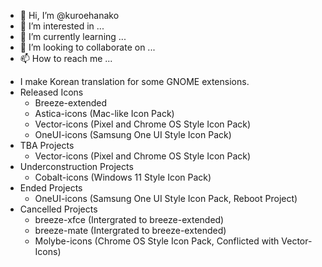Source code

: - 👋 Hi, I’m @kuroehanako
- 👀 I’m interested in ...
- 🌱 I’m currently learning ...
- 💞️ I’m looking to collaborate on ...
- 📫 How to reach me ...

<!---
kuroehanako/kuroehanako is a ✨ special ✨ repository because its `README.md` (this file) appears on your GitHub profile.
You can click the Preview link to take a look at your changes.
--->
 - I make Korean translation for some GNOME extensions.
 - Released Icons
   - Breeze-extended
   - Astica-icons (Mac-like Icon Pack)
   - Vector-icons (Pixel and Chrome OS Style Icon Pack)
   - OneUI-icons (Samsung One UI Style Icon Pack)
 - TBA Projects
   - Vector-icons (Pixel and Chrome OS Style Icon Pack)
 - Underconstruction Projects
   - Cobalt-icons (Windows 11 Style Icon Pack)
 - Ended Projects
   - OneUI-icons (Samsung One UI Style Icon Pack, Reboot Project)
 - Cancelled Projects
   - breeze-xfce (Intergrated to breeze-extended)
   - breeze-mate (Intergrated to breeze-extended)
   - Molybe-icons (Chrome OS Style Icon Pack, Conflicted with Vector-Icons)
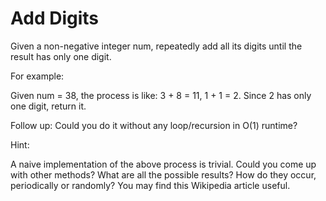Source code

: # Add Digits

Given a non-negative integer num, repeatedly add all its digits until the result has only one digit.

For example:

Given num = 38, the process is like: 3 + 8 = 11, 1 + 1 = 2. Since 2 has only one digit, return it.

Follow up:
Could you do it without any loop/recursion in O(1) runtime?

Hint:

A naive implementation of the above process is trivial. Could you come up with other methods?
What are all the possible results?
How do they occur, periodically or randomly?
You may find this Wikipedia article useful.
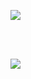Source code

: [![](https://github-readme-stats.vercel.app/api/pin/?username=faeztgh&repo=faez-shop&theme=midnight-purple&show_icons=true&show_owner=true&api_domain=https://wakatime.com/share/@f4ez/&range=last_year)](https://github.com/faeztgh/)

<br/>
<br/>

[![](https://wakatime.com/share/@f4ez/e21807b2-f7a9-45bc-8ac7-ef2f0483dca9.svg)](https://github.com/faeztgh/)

* * * *

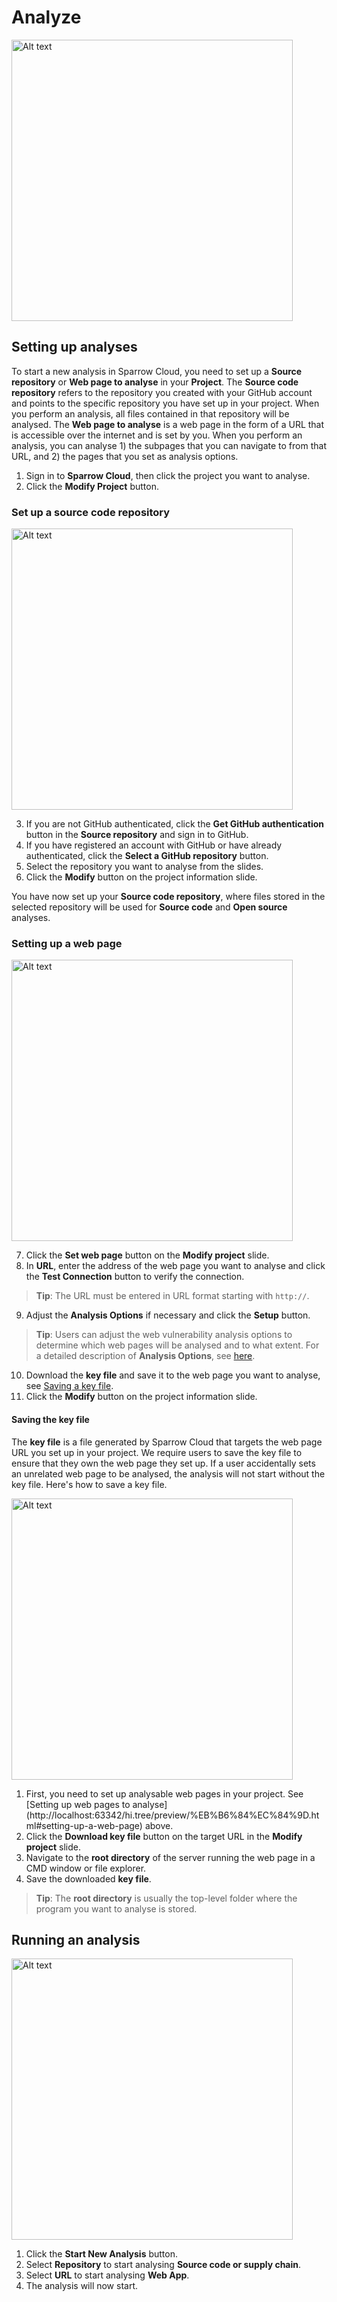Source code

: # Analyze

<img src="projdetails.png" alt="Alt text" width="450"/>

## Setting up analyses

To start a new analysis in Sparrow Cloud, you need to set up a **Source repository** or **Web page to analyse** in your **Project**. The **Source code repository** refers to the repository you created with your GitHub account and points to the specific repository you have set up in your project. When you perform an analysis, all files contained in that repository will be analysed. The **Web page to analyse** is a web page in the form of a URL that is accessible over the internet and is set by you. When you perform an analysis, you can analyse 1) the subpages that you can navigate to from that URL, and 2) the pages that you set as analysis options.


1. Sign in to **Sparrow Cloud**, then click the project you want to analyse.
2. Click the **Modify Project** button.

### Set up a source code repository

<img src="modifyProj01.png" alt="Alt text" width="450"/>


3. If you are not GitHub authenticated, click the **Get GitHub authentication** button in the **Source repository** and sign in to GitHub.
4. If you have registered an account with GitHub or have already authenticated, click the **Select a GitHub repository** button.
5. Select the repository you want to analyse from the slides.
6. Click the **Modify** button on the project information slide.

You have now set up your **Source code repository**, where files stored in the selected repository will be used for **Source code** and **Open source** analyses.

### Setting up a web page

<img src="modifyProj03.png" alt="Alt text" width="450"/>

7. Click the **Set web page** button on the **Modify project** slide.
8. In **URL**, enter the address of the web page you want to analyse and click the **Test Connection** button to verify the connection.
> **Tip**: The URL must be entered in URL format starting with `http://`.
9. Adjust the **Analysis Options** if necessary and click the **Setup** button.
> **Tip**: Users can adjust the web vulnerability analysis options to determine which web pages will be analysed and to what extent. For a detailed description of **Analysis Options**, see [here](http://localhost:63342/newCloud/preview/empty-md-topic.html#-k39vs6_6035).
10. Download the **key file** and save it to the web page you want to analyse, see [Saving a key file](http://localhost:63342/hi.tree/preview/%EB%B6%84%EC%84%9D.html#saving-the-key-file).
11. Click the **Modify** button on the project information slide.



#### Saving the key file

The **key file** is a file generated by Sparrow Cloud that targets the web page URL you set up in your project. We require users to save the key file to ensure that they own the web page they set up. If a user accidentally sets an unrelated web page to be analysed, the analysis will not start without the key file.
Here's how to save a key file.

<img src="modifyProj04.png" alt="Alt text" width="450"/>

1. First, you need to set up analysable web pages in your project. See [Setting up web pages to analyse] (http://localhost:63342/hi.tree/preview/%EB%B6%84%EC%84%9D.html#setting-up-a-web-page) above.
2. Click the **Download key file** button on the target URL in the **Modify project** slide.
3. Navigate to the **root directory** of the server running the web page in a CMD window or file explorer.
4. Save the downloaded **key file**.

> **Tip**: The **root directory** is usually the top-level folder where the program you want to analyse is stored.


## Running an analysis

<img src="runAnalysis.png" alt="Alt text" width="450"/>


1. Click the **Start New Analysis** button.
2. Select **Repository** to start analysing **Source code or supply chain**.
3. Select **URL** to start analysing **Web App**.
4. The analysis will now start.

* * * *

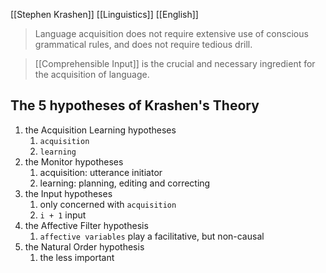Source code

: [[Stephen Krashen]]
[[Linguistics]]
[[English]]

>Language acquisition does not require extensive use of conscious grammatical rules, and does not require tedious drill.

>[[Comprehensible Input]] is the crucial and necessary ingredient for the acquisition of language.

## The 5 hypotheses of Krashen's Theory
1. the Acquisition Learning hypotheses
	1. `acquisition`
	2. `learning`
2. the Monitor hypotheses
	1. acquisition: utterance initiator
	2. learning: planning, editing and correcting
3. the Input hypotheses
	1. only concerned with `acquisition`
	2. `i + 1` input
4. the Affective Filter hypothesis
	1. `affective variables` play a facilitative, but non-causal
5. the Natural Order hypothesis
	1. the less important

* * * *

Search the data for "Given". Copy every line that has it.

- _SOLUTION FOR THIS PROBLEM_:
Given a non-negative integer num, repeatedly add all its digits until the result has only one digit.
Given num = 38, the process is like: 3 + 8 = 11, 1 + 1 = 2. Since 2 has only one digit, return it.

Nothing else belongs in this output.